Feud erupts over Ontario alcohol laws
The Beer Store president Ted Moroz announced Monday that consumers would pay a significantly higher amount for their booze if convenience stores are allowed to sell liquor. Consumers may even end up paying an average of $10 more for a two-four case of beer, Moroz says.
Moroz made the claims during his presentation to the Toronto Board of Trade in which he discussed the Beer Stores report on the topic. “Make no mistake. Beer, wine and liquor will be more expensive in Ontario.”
The 63-page study comes after the Ontario Convenience Stores Association (OCSA) called for alcohol to be sold in corner stores such as Mac’s and 7/11, something the OCSA says many Ontario residents want.
On Sunday, President and CEO of the OCSA, Dave Bryans, said a Dec 2013 poll showed 70 per cent of Ontario citizens want more places to buy alcohol.
In July 2012, the OCSA released a petition for convenience stores to sell beer and wine, which had acquired 112,500 signatures from all across the province.

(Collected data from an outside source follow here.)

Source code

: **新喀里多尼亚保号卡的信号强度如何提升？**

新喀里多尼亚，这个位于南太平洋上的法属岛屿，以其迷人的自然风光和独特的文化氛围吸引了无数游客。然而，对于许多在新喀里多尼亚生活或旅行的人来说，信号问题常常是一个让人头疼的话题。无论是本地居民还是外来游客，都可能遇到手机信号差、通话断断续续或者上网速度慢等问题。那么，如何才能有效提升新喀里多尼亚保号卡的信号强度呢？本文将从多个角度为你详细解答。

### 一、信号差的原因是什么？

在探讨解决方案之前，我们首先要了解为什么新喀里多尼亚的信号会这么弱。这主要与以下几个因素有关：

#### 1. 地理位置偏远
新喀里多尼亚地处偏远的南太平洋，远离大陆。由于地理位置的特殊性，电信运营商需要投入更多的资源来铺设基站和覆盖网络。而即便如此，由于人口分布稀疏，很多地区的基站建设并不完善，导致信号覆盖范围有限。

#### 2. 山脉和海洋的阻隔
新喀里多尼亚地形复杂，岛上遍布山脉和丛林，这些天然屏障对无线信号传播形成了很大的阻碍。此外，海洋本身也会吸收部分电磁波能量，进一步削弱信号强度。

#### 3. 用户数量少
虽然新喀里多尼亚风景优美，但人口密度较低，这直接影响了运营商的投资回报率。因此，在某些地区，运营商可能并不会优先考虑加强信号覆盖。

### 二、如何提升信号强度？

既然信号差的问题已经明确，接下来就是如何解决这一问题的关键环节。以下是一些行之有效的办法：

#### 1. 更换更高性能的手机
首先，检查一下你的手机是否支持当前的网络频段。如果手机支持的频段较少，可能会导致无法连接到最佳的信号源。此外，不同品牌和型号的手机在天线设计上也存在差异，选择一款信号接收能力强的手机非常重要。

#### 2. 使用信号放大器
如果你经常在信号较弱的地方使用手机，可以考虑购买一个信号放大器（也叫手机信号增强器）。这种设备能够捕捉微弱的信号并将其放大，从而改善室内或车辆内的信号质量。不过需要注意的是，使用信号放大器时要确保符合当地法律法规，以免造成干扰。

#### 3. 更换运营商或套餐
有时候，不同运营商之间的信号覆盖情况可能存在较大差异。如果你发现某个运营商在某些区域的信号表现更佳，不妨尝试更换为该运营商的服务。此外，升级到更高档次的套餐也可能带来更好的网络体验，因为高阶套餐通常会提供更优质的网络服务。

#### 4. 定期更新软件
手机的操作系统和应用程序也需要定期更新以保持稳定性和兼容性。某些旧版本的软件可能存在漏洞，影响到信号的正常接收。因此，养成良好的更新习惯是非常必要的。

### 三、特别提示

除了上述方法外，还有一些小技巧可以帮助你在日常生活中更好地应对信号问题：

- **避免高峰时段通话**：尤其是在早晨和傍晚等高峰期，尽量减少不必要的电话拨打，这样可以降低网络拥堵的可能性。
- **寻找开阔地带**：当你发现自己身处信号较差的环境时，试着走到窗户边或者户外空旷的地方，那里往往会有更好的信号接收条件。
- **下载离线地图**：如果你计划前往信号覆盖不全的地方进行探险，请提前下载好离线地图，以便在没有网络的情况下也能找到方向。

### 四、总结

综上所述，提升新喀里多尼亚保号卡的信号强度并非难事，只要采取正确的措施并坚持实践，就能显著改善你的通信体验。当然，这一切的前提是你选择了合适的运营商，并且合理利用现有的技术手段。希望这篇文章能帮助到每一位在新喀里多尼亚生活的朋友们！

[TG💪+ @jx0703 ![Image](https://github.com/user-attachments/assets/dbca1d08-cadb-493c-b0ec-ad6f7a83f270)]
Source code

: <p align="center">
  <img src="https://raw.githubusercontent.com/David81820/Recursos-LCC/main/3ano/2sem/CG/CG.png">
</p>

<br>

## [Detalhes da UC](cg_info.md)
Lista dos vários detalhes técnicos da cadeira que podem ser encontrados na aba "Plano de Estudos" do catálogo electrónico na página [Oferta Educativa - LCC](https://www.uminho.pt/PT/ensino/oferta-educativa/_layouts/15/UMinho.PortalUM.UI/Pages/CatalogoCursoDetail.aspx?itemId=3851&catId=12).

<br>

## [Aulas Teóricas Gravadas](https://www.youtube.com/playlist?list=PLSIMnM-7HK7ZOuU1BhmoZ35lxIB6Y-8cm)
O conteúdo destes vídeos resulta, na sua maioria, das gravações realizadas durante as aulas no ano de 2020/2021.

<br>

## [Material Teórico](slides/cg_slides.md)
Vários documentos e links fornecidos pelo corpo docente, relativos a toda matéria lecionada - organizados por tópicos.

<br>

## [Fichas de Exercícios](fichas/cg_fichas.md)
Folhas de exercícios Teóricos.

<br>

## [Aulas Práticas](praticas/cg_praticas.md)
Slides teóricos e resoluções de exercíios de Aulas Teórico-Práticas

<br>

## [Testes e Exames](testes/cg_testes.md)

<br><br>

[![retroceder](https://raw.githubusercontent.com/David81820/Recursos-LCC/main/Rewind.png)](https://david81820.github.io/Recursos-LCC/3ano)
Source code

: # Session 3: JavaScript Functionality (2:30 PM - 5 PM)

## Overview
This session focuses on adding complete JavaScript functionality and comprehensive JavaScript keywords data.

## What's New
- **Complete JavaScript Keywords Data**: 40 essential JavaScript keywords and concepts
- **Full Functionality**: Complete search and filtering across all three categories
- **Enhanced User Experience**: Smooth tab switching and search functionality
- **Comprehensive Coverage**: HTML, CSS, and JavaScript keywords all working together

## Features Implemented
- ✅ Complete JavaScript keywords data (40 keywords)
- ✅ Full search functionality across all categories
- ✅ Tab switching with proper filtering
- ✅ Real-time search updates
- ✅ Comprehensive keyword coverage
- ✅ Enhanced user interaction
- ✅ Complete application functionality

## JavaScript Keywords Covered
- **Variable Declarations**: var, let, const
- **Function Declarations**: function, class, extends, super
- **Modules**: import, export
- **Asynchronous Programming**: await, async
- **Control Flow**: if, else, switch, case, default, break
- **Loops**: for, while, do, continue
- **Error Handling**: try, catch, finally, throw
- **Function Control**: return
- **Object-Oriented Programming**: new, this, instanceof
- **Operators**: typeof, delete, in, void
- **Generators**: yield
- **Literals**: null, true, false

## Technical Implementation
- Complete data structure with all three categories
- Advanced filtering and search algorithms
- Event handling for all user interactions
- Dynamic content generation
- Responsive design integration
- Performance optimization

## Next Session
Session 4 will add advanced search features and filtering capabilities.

“(The Beer Store owners) believe we’re living with 1927 archaic alcohol laws and no one can understand why the government’s protecting a full-on beer monopoly in Ontario,” he said to the Toronto Sun on Monday.
As part of the dispute, the Beer Store has launched a website called Ontario Beer Facts, created to “dispel the myths” about alcohol sales in Ontario.

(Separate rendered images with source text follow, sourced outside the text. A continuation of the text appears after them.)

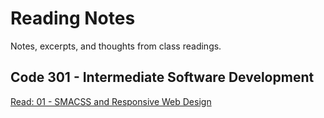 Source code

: # Reading Notes
Notes, excerpts, and thoughts from class readings.
## Code 301 - Intermediate Software Development
[Read: 01 - SMACSS and Responsive Web Design](reading-notes/SMACSS.md)

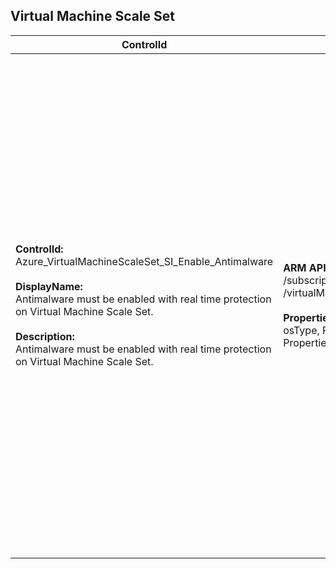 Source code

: ## Virtual Machine Scale Set

| ControlId | Dependent Azure API(s) and Properties | Control spec |
|-----------|-------------------------------------|------------------|
| <b>ControlId:</b><br>Azure_VirtualMachineScaleSet_SI_Enable_Antimalware<br><br><b>DisplayName:</b><br>Antimalware must be enabled with real time protection on Virtual Machine Scale Set.<br><br><b>Description: </b><br> Antimalware must be enabled with real time protection on Virtual Machine Scale Set. | <b> ARM API to list VMSS deatils: </b> <br> /subscriptions/{subscriptionId}/providers/Microsoft.Compute<br>/virtualMachineScaleSets?api-version=2019-07-01<br><br><b>Properties:</b><br> osType, Publisher, Properties/autoUpgradeConfigured, Properties/realTimeProtectionEnabled | <b>Scope: </b> Applies to all Windows VMs (Linux VMSSs NA currently).<br><br><b>Config: </b> <br>ExtensionType: IaaSAntimalware<br> Publisher: Microsoft.Azure.Security<br><br> <b>Passed: </b><br>a. Extension is present in VMSS. <br> *and* <br>  b. Auto-upgrade-to-minor-version is enabled. <br> *and* <br> c. Real-time-protection is enabled. <br><br> <b>Failed: </b><br>a. AntiMalware extension not deplyed at VMSS model or at one or more VM instances. <br> *or* <br>  b. AntiMalware extension is present but Auto Upgarde to minor version is disabled. <br> *or* <br> c. AntiMalware extension is present but Auto Realtime protection is disabled. <br><br> <b>NotApplicable: </b><br>VMSS is running on Linux OS.|
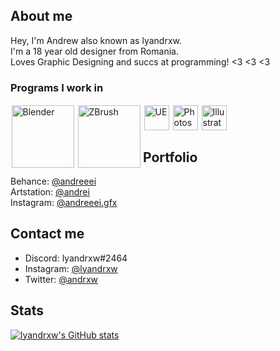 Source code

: ## About me
Hey, I'm Andrew also known as lyandrxw. \
I'm a 18 year old designer from Romania. \
Loves Graphic Designing and succs at programming! <3 <3 <3

### Programs I work in

<img style="padding: 1.5px" align="left" alt="Blender" width="100px" src="https://upload.wikimedia.org/wikipedia/commons/3/3c/Logo_Blender.svg"/>
<img style="padding: 1.5px" align="left" alt="ZBrush" width="100px" src="https://seeklogo.com/images/Z/zbrush-logo-FAAB058F74-seeklogo.com.png"/>
<img style="padding: 1.5px" align="left" alt="UE" width="40px" src="https://upload.wikimedia.org/wikipedia/commons/d/da/Unreal_Engine_Logo.svg"/>
<img style="padding: 1.5px" align="left" alt="Photoshop" width="40px" src="https://upload.wikimedia.org/wikipedia/commons/a/af/Adobe_Photoshop_CC_icon.svg"/>
<img style="padding: 1.5px" alt="Illustrator" width="40px" src="https://upload.wikimedia.org/wikipedia/commons/f/fb/Adobe_Illustrator_CC_icon.svg"/>

## Portfolio
Behance: [@andreeei](https://www.behance.net/andreeei) \
Artstation: [@andrei](https://www.artstation.com/andreiradu) \
Instagram: [@andreeei.gfx](https://www.instagram.com/andreeei.gfx/?hl=en)

## Contact me
- Discord: lyandrxw#2464
- Instagram: [@lyandrxw](https://www.instagram.com/lyandrxw/?hl=en)
- Twitter: [@andrxw](https://twitter.com/lyandrxw) 

## Stats
[![lyandrxw's GitHub stats](https://github-readme-stats.vercel.app/api?username=adrplays)](https://github.com/anuraghazra/github-readme-stats) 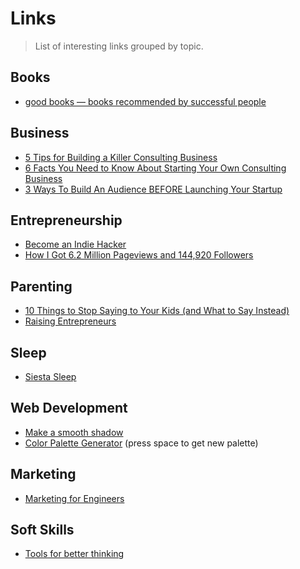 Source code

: # Links

> List of interesting links grouped by topic.

## Books

* [good books — books recommended by successful people](https://www.goodbooks.io/)

## Business

* [5 Tips for Building a Killer Consulting Business](http://www.inc.com/scott-steinberg/how-to-build-a-consulting-business.html)
* [6 Facts You Need to Know About Starting Your Own Consulting Business](https://www.entrepreneur.com/article/242956)
* [3 Ways To Build An Audience BEFORE Launching Your Startup](https://www.danmartell.com/buildbeforeyoulaunch)

## Entrepreneurship

* [Become an Indie Hacker](https://www.indiehackers.com/start)
* [How I Got 6.2 Million Pageviews and 144,920 Followers](https://medium.com/swlh/how-i-got-6-2-million-pageviews-and-144-920-followers-d4d3fa440802)

## Parenting

* [10 Things to Stop Saying to Your Kids \(and What to Say Instead\)](https://lifehacker.com/10-things-to-stop-saying-to-your-kids-and-what-to-say-474962146)
* [Raising Entrepreneurs](https://medium.com/@thejakers/raising-entrepreneurs-26be9abf3c52)

## Sleep

* [Siesta Sleep](https://www.mattressnerd.com/polyphasic-sleep/overviews/siesta/)

## Web Development

* [Make a smooth shadow](https://brumm.af/shadows)
* [Color Palette Generator](https://palettegenerator.colorion.co/) \(press space to get new palette\)

## Marketing

* [Marketing for Engineers](https://github.com/LisaDziuba/Marketing-for-Engineers)

## Soft Skills

* [Tools for better thinking](https://untools.co/?ref=producthunt)

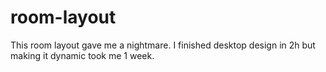 # room-layout
This room layout gave me a nightmare. I finished desktop design in 2h but making it dynamic took me 1 week.
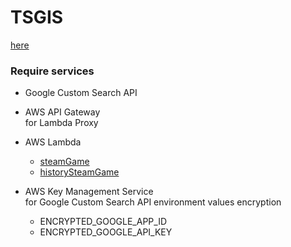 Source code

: # TSGIS

[here](https://semnil.com/game/index.html)

### Require services
- Google Custom Search API

- AWS API Gateway  
  for Lambda Proxy

- AWS Lambda  
  - [steamGame](https://github.com/semnil/TSGIS/tree/master/lambda/steamGame)
  - [historySteamGame](https://github.com/semnil/TSGIS/tree/master/lambda/historySteamGame)

- AWS Key Management Service  
  for Google Custom Search API environment values encryption
  - ENCRYPTED_GOOGLE_APP_ID
  - ENCRYPTED_GOOGLE_API_KEY
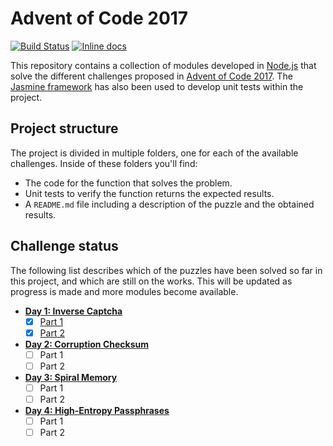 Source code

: # Advent of Code 2017

[![Build Status](https://travis-ci.org/LonelyPrincess/advent-of-code-2017.svg?branch=master)](https://travis-ci.org/LonelyPrincess/advent-of-code-2017)
[![Inline docs](http://inch-ci.org/github/LonelyPrincess/advent-of-code-2017.svg?branch=master&style=shields)](http://inch-ci.org/github/LonelyPrincess/advent-of-code-2017)

This repository contains a collection of modules developed in [Node.js](https://nodejs.org/) that solve the different challenges proposed in [Advent of Code 2017](http://adventofcode.com/2017). The [Jasmine framework](https://jasmine.github.io/) has also been used to develop unit tests within the project.

## Project structure

The project is divided in multiple folders, one for each of the available challenges. Inside of these folders you'll find:

* The code for the function that solves the problem.
* Unit tests to verify the function returns the expected results.
* A `README.md` file including a description of the puzzle and the obtained results.

## Challenge status

The following list describes which of the puzzles have been solved so far in this project, and which are still on the works. This will be updated as progress is made and more modules become available.

* **[Day 1: Inverse Captcha](http://adventofcode.com/2017/day/1)**
    - [X] [Part 1](src/day1/part1)
    - [X] [Part 2](src/day1/part2)

* **[Day 2: Corruption Checksum](http://adventofcode.com/2017/day/2)**
    - [ ] Part 1
    - [ ] Part 2

* **[Day 3: Spiral Memory](http://adventofcode.com/2017/day/3)**
    - [ ] Part 1
    - [ ] Part 2

* **[Day 4: High-Entropy Passphrases](http://adventofcode.com/2017/day/4)**
    - [ ] Part 1
    - [ ] Part 2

“There’s been a lot of talk in Ontario about allowing convenience stores and gas stations to sell hard liquor, beer and wine. We want you to know all the facts in this important debate,” the website reads.
The OCSA and Ontario Beer Facts took to twitter Monday, to combat one another in an exchange of damaging statistics.
The OCSA and Beer Store could not be reached for direct comment.